A visit here falls into two distinct experiences. If you come for a performance, you can either book a seat in the covered wooden galleries or buy a standing 'groundling' ticket for the yard — the cheapest option and, many argue, the most electric, putting you right in front of the stage where Elizabethan audiences once stood. Groundlings are encouraged to react, heckle, and engage; the actors play directly to the crowd.
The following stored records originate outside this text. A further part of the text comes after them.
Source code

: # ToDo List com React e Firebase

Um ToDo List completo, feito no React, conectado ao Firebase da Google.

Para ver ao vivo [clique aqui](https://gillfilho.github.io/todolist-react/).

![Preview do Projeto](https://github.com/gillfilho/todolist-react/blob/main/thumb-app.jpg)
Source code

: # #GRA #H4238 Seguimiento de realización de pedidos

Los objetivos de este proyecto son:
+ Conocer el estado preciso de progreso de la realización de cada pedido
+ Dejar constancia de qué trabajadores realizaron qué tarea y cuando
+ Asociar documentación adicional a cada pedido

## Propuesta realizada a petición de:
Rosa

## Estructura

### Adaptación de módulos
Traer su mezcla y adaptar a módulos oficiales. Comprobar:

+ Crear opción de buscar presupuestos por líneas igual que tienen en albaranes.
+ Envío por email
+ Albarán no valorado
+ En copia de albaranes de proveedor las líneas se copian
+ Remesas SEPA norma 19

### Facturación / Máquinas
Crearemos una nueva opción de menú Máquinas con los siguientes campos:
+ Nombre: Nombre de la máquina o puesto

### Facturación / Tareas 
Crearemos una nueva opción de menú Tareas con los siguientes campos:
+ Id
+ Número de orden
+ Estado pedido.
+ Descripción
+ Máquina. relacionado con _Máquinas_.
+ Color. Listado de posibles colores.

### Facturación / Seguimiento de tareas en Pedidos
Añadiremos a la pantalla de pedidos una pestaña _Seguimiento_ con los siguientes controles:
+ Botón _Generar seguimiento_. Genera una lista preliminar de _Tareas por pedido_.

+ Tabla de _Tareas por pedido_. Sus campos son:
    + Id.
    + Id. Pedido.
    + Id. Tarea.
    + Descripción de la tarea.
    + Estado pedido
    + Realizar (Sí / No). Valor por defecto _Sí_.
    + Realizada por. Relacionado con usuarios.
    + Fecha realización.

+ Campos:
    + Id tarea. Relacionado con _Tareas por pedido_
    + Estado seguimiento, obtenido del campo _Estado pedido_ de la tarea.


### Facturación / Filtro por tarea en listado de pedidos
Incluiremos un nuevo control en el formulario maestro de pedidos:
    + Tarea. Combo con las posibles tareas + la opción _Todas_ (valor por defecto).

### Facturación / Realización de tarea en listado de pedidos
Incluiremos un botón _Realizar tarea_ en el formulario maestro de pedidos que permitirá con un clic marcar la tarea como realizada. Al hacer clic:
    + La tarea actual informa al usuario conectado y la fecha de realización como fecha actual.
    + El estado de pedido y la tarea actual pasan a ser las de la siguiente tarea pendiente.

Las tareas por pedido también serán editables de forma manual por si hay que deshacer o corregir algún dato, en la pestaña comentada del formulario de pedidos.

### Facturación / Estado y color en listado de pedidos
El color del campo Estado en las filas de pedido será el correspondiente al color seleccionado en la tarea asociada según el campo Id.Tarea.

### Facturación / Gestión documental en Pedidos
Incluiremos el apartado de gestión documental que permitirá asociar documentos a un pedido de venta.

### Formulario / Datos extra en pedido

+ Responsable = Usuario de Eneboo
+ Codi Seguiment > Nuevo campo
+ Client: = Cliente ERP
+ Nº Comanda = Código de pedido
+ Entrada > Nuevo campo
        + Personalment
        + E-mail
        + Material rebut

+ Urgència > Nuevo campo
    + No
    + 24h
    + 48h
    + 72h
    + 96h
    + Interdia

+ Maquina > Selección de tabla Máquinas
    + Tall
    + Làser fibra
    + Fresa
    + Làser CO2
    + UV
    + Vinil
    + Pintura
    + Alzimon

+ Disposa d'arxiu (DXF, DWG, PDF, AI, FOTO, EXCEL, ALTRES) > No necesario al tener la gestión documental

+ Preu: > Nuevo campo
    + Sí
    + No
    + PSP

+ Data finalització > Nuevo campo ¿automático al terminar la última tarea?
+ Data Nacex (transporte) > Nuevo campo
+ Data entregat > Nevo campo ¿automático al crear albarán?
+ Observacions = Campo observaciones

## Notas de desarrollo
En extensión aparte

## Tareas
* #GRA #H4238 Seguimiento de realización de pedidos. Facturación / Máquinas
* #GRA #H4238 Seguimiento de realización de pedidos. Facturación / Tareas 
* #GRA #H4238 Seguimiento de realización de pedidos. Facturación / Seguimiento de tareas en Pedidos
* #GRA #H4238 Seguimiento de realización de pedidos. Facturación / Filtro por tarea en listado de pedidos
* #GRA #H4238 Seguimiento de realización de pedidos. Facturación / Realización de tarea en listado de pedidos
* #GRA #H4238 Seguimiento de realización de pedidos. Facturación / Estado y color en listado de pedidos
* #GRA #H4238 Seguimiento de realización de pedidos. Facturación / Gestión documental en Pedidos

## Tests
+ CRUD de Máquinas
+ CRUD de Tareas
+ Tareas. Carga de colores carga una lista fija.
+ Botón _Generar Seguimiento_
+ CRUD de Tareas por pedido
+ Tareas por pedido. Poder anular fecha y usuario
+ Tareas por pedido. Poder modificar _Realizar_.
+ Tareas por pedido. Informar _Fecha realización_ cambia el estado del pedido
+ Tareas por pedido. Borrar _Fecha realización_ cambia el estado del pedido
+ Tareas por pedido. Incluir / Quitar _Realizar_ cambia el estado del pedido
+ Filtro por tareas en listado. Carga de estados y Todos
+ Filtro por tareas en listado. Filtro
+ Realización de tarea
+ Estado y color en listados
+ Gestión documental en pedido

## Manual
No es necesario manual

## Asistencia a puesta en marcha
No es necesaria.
Outside of performance season, the Globe runs guided tours that take you into the theatre itself, and the connected exhibition covers the history of Bankside, Elizabethan theatre, and the reconstruction project in genuine depth.
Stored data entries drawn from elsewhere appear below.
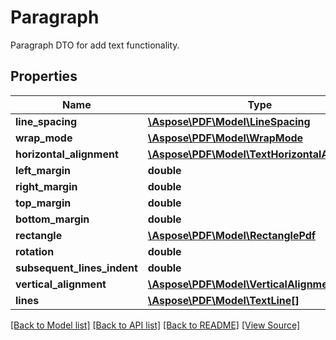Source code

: # Paragraph
Paragraph DTO for add text functionality.

## Properties
Name | Type | Description | Notes
------------ | ------------- | ------------- | -------------
**line_spacing** | [**\Aspose\PDF\Model\LineSpacing**](LineSpacing.md) |  | [optional]
**wrap_mode** | [**\Aspose\PDF\Model\WrapMode**](WrapMode.md) |  | [optional]
**horizontal_alignment** | [**\Aspose\PDF\Model\TextHorizontalAlignment**](TextHorizontalAlignment.md) |  | [optional]
**left_margin** | **double** |  | [optional]
**right_margin** | **double** |  | [optional]
**top_margin** | **double** |  | [optional]
**bottom_margin** | **double** |  | [optional]
**rectangle** | [**\Aspose\PDF\Model\RectanglePdf**](RectanglePdf.md) |  | [optional]
**rotation** | **double** |  | [optional]
**subsequent_lines_indent** | **double** |  | [optional]
**vertical_alignment** | [**\Aspose\PDF\Model\VerticalAlignment**](VerticalAlignment.md) |  | [optional]
**lines** | [**\Aspose\PDF\Model\TextLine[]**](TextLine.md) |  | 

[[Back to Model list]](../README.md#documentation-for-models) [[Back to API list]](../README.md#documentation-for-api-endpoints) [[Back to README]](../README.md) [[View Source]](../src/Aspose/PDF/Model/Paragraph.php)

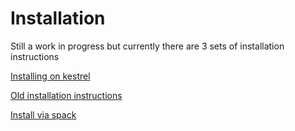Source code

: # Installation

Still a work in progress but currently there are 3 sets of installation instructions

[Installing on kestrel](install_on_kestrel)

[Old installation instructions](install_old)

[Install via spack](install_spack)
The performance season runs roughly April through October, with a winter indoor season at the Sam Wanamaker Playhouse — a candlelit Jacobean indoor theatre within the same building, which feels like a genuinely different and often overlooked experience. For performances, groundling tickets sell for around £5 and go on sale the day of the show; they're enormously popular and worth queuing for. The Globe sits on the South Bank Thames Path, so you can combine a visit with a walk along the river, stopping at Borough Market ten minutes east or Tate Modern directly next door.

Local Tips

  1. 1

    Buy a groundling (standing yard) ticket — at around £5 it's the cheapest seat in the house and puts you closest to the stage, exactly where working-class Elizabethan audiences stood.

  2. 2

    Groundling tickets for same-day performances go on sale at the box office from 10am; arriving early and queuing in person is often the best strategy for sold-out shows.

  3. 3

    Dress in layers for outdoor performances — even on warm summer evenings, standing in the yard for two-plus hours gets cold once the sun goes down, and the Globe does not offer refunds for weather.

  4. 4

    Don't overlook the Sam Wanamaker Playhouse in winter — performances by candlelight in a small Jacobean interior feel genuinely special and are far less crowded than the summer Globe season.

When to Go

Best times
April–October

Main outdoor performance season — the best time to see a play in the open-air theatre as originally intended.

November–March

No outdoor Globe performances, but the candlelit Sam Wanamaker Playhouse runs an indoor winter season that's intimate and atmospheric in its own right.

Try to avoid
Summer weekends (July–August)

Peak tourist season — guided tours and popular productions can sell out well in advance; book tickets early.

Rainy summer days

The yard and groundling area are open to the sky — performances continue in light rain but a heavy downpour makes standing in the yard genuinely unpleasant.

Why Visit

01

Watch Shakespeare performed in an open-air theatre built to the same design as the original, with actors playing directly to the crowd in natural daylight — it's completely unlike a conventional theatre experience.

02

Groundling tickets cost around £5, making this one of the most affordable ways to see serious theatre anywhere in London.

03

The on-site exhibition tells the story of both Elizabethan Bankside — once London's entertainment district, full of bear-baiting arenas and taverns — and the extraordinary decades-long campaign to rebuild the Globe.